(Source texts of formatted documents)
/---

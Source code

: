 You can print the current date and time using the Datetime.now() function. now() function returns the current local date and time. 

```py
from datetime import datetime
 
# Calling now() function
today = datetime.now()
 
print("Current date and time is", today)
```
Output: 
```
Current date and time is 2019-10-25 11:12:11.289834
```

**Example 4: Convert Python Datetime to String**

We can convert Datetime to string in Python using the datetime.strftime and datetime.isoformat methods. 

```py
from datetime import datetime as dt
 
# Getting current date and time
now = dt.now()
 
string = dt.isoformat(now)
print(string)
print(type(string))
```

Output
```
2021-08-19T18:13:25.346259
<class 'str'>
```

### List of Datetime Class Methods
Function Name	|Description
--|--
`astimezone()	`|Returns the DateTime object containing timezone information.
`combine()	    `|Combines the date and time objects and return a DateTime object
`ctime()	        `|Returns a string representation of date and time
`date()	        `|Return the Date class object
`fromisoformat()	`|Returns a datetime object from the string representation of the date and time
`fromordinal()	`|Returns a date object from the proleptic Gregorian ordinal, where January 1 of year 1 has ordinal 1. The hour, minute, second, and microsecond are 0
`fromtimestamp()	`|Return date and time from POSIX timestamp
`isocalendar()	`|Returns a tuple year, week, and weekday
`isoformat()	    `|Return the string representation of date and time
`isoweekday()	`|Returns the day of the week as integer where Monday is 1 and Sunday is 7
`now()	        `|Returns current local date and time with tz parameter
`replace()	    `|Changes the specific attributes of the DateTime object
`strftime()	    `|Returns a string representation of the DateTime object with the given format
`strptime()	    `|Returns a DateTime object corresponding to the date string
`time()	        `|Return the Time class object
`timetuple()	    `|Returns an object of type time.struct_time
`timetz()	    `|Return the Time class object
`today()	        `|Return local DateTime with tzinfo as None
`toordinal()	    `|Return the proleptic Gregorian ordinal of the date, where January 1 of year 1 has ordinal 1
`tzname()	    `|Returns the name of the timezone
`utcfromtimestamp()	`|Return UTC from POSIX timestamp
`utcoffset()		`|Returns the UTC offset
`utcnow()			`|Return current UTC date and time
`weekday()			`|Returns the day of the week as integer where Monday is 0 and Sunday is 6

\---

> _What the task asks_:
Given the records above, restate word for word only the lines starting at the one with "containing timezone information." and ending at the one with "Date class object".

> _Solution to this exercise_:
`astimezone()	`|Returns the DateTime object containing timezone information.
`combine()	    `|Combines the date and time objects and return a DateTime object
`ctime()	        `|Returns a string representation of date and time
`date()	        `|Return the Date class object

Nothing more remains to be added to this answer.